Is it all right to swear on the job?

In a potty-mouthed age, it seems everyone is lobbing F-bombs. But is there a risk, both legally and for your reputation?

During my first weeks on the job in a brief and non-illustrious stint as a communicator some years ago, I forgot to pull the trigger on a scheduled press release.

An senior executive from our company phoned me from his office down the hall and set my ear ringing with shouted rebukes. Yet when I hung up, all I recalled were the F-bombs—not anything he might have wanted me to do next.

Did I understand that I’d blown it? Oh, you bet. Was the profanity effective? Your call.

That’s the thing about swearing at work—or, less often, in written communications. It might just be counterproductive. For some (especially younger workers) curses are as unremarkable as dropping a “you know” into a sentence. Others find it distracting or off-putting.

Overlapping the two are those who distinguish between cursing at someone, and the overexcited co-worker who slips into profanity when regaling the lunchroom with the time he was hiking in Oregon and came face to face with a f—ing Sasquatch.

So is cursing a good idea at work, or not?

Preserving workplace decorum

Employers’ policies and guidelines often mandate that colleagues speak to one another respectfully, says Jessica Golden Cortes, and attorney with the New York firm of Davis & Gilbert LLP.

In certain states such as California, employers of a certain size must train managers in anti-abusive workplace conduct, she says. This includes instructing managers not to swear at their subordinates because it might be perceived as “abusive” and could contribute to a perceived hostile work environment.

“While it would not likely be practical to forbid swearing in the workplace altogether, or to try to enforce that on a daily basis,” Golden Cortes says, “certainly employees should be encouraged to speak to one another respectfully at all times, and to do their best not to swear, and certainly not to direct expletives at other colleagues.”

Two sides to every blue streak

Whatever your stance on workplace cursing, you’ll find arguments to bolster your case. Citing a study by, a Forbes piece titled “Is Swearing Appropriate At Your Work?” stated that 81 percent of employers surveyed believe swearing at work “brings an employee’s professionalism into question.”

If, on the other hand, you enjoy spouting off like Tony Soprano, a host of articles offer their support. A Chicago Tribune columnist insists that “swearing at work is just fine.” The Atlantic wants you to know that “profanity can help you seem more likable.” (The publication perhaps undercuts its thesis by drawing examples from the least likeable class of homo sapiens on earth: politicians.)

A Bloomberg story reports, “It’s normal for millennials to say ‘s—’ and ‘f—’ at work, and new research finds that younger women are among the most likely demographic to drop the f-bomb in the office.”

The proliferation of in-office cursing is a manifestation of a greater cultural change. Broadcast television, once careful to stick to G-rated language, has expanded its lexicon of epithets. Literary publications that once blanched at vulgarisms now dump them like tapioca pearls into bubble tea.

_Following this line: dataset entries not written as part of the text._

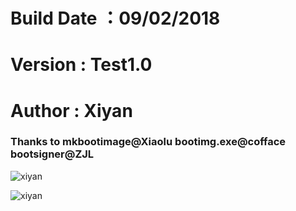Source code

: # Build Date ：09/02/2018
# Version : Test1.0
# Author : Xiyan

### Thanks to mkbootimage@Xiaolu bootimg.exe@cofface bootsigner@ZJL

![xiyan](https://static.oschina.net/uploads/space/2018/0209/180233_c9YF_2700265.png "xiyan")

![xiyan](https://static.oschina.net/uploads/space/2018/0209/180233_1ng8_2700265.png "xiyan")
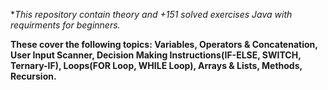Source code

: **This repository contain theory and +151 solved exercises Java with requirments for beginners.*

**These cover the following topics: Variables, Operators & Concatenation, User Input Scanner, Decision Making Instructions(IF-ELSE, SWITCH, Ternary-IF), Loops(FOR Loop, WHILE Loop), Arrays & Lists, Methods, Recursion.**
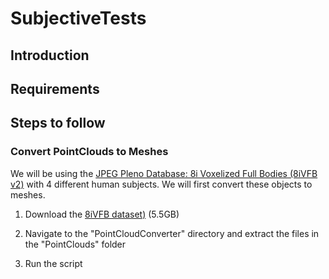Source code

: # SubjectiveTests

## Introduction


## Requirements

## Steps to follow
### Convert PointClouds to Meshes

We will be using the [JPEG Pleno Database: 8i Voxelized Full Bodies (8iVFB v2)](http://plenodb.jpeg.org/pc/8ilabs/) with 4 different human subjects. We will first convert these objects to meshes.

1. Download the [8iVFB dataset)](http://plenodb.jpeg.org/pc/8ilabs/) (5.5GB)
2. Navigate to the "PointCloudConverter" directory and extract the files in the "PointClouds" folder

3. Run the script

It was already quaint in 1984 when an archivist at a New Yorker-like magazine in Jay McInerney’s novel “Bright Lights, Big City” complained about “a certain so-called film critic … [who] has trashy taste, not to mention a filthy mouth.” The archivist pulls out a bound copy and shows the protagonist precisely when a certain four-letter word first appeared: There! In 1976! Yet a search of The New Yorker archives this week revealed “about 1,800 results” for the F-bomb, most notoriously when it was used it five times in one sentence.

Falling back on grawlixes

The Tribune column cites a study that found that “profanity was associated with less lying and deception at the individual level, and with higher integrity at the society level.” Count me skeptical, but it’s amusing to read this in a publication where the writer must resort to cartoon grawlixes (“%$&# you”) to make his argument.

Few organizations drop curses into their outward-facing communications, although one occasionally runs across consultants who salt their blog posts with potty-mouthed prose. Red Bull surely is responding to its demographic when it balances 11 F-words with 11 s–ts in a brand journalism piece called, “2 Sketchy Days With Mac DeMarco.”

Forbes urges a broader view, stating that rather than listing inappropriate words, “we’re more interested in the message people are sending at work. Do your words inspire greater engagement, commitment, and performance? Or do they suck the energy out of the people around you—curse words or not?”

Still another way to look at swearwords is that they are headlice on the language, like the “ums” and “you knows” that are so difficult to groom from our conversations. If you get in the habit of saying them, they are nearly impossible to get rid of.

And if words risk offending people and add zero meaning, perhaps it’s worth combing them out.